Positive and negative emotions of youths were counted and discussed separately through the PANAS psychological evaluation scale. By correlating the scores of green space perception and positive and negative mood measures, we can find that activity space showed a positive correlation with youths’ positive mood, and activity space, as well as environmental attractiveness, showed a significant negative correlation with environmental odor and negative correlation, with environmental odor showing more significant.

3.4. Analysis of the use of characteristic factors

Multiple regression analysis was conducted with the frequency of visit, activity time, mode of transportation, and time spent as dependent variables, while three independent variables, namely demographic characteristics, the purpose of visit, and perceived emotional health benefits of urban green spaces, were included in the regression model (68, 69). The final results from Supplementary Table S5 reveal that gender, occupation, and demographic variables have a significant negative effect on visit frequency; environmental odor has a prominent positive effect on visit frequency in greenspace perception; occupation and income demographic variables contribute positively to the mode of transportation at the time of activity and to the youth population, and environmental odor has a positive effect on youths’ mode of transportation in their urban greenspace health perception.

According to the results in Supplementary Table S6, we can find that walking has the highest proportion, with 375 people, accounting for 31.10% of the total number of participants. The lowest proportion of leisure and viewing, at 251 and 250, accounted for 20.80 and 20.70% of the total population, respectively. The number of fitness participants was 139, or 11.5% of the total. Young people engaged in fitness activities had the highest positive emotion scores, while those who engaged in ornamental activities had the lowest negative emotion scores.

Differences between groups were analyzed using the Kruskal-Wallis H test, which uses ranks of continuous variables (70, 71). Kruskal-Wallis H-test analysis was conducted using the frequency of visitation, activity time, and duration of visitation as group variables and PANAS positive and negative mood scores of the interviewed youths as test variables and the results of the study are presented in the Supplementary Table S7, where the frequency of visitation, activity time, duration of visitation and negative mood were indicated as significant (H = 6.478, p = 0.039 < 0.05), (H = 14.654, p = 0.005 < 0.05), (H = 14.654, p = 0.005 < 0.05), (H = 14.654, p = 0.005 < 0.05), (H = 14.654, p = 0.005 < 0.05), (H = 14.654, p = 0.005 < 0.05).

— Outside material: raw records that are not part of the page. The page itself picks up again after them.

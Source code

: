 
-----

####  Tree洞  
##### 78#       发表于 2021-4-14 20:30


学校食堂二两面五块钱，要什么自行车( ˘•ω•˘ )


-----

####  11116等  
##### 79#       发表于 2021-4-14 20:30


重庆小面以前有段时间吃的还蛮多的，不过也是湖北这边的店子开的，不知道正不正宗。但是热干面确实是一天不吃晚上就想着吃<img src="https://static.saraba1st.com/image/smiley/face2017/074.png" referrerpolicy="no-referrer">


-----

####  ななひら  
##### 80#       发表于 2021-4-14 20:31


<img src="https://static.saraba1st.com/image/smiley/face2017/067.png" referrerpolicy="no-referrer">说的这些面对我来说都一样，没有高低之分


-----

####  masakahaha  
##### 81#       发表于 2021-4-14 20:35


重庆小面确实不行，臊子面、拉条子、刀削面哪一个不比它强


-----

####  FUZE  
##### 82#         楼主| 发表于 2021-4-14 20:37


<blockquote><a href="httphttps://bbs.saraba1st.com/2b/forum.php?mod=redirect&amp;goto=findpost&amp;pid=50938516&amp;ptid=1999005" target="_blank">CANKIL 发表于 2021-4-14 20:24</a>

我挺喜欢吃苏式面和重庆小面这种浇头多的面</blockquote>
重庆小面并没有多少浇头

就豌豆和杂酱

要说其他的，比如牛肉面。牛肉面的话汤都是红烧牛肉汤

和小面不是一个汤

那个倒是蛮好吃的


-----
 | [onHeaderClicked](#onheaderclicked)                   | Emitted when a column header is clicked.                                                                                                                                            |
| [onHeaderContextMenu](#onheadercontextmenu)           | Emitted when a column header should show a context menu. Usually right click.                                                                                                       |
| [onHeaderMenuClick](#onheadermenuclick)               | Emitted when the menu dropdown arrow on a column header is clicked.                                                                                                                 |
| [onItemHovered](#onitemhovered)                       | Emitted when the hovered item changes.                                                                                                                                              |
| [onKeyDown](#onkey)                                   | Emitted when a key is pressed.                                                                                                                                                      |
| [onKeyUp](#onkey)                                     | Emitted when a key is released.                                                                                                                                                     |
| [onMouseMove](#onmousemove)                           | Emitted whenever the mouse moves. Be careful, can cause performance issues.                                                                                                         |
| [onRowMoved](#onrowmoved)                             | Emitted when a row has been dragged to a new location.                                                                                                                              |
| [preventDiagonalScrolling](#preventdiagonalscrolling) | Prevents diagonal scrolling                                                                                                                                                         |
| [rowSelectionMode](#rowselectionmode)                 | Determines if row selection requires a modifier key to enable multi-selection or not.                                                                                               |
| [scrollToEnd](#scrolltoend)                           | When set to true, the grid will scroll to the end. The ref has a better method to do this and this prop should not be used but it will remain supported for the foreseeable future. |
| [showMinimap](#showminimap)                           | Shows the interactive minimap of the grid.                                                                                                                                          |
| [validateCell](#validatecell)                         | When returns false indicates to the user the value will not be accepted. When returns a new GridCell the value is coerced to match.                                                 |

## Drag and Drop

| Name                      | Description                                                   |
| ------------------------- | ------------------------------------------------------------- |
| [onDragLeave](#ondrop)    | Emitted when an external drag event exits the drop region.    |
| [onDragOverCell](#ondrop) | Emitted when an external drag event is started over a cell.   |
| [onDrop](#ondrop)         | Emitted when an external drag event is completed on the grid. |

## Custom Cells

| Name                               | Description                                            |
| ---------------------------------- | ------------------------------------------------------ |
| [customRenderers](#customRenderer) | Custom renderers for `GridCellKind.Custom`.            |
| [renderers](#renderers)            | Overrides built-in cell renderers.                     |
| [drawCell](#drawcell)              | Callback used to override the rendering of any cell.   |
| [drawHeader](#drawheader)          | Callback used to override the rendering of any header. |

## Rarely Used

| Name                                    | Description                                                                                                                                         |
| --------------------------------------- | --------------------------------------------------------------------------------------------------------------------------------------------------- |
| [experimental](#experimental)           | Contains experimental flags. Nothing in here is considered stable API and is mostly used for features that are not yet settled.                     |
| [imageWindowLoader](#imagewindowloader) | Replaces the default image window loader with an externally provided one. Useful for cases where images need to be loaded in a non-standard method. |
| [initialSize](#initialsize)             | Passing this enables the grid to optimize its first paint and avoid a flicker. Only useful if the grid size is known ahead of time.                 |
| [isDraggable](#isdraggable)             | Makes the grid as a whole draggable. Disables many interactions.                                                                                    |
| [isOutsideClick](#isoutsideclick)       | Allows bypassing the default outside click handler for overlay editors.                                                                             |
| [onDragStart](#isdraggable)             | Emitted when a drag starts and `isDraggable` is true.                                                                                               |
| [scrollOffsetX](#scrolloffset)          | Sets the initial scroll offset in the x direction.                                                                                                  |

According to Supplementary Table S8, a one-way study was conducted to investigate differences in negative and positive health scores in the population, with the dependent variables being positive and negative emotional health scores on the youth PANAS and the independent variables being the mode of transportation and time spent (72). In terms of positive mood, the data used in the study conformed to a normal distribution within each group, with a chi-square test for the mode of transportation (F = 2.1, p = 0.064 > 0.05), tested by ANOVA. In terms of negative mood, the chi-square test for both variables was a homogeneity test with non-uniformity of variance (transportation, F = 2. 53, p < 0.05; time spent, F = 3.262, p < 0.05), so the Welch test was performed, and the Welch tests for both transportation and time spent in the table were significant (p < 0.05), indicating that the differences in scores by transportation and by time spent were significant. Residents who took the bus and subway and walked were the healthiest emotionally, while those who spent 31 min to 1 h on the journey were the healthiest emotionally.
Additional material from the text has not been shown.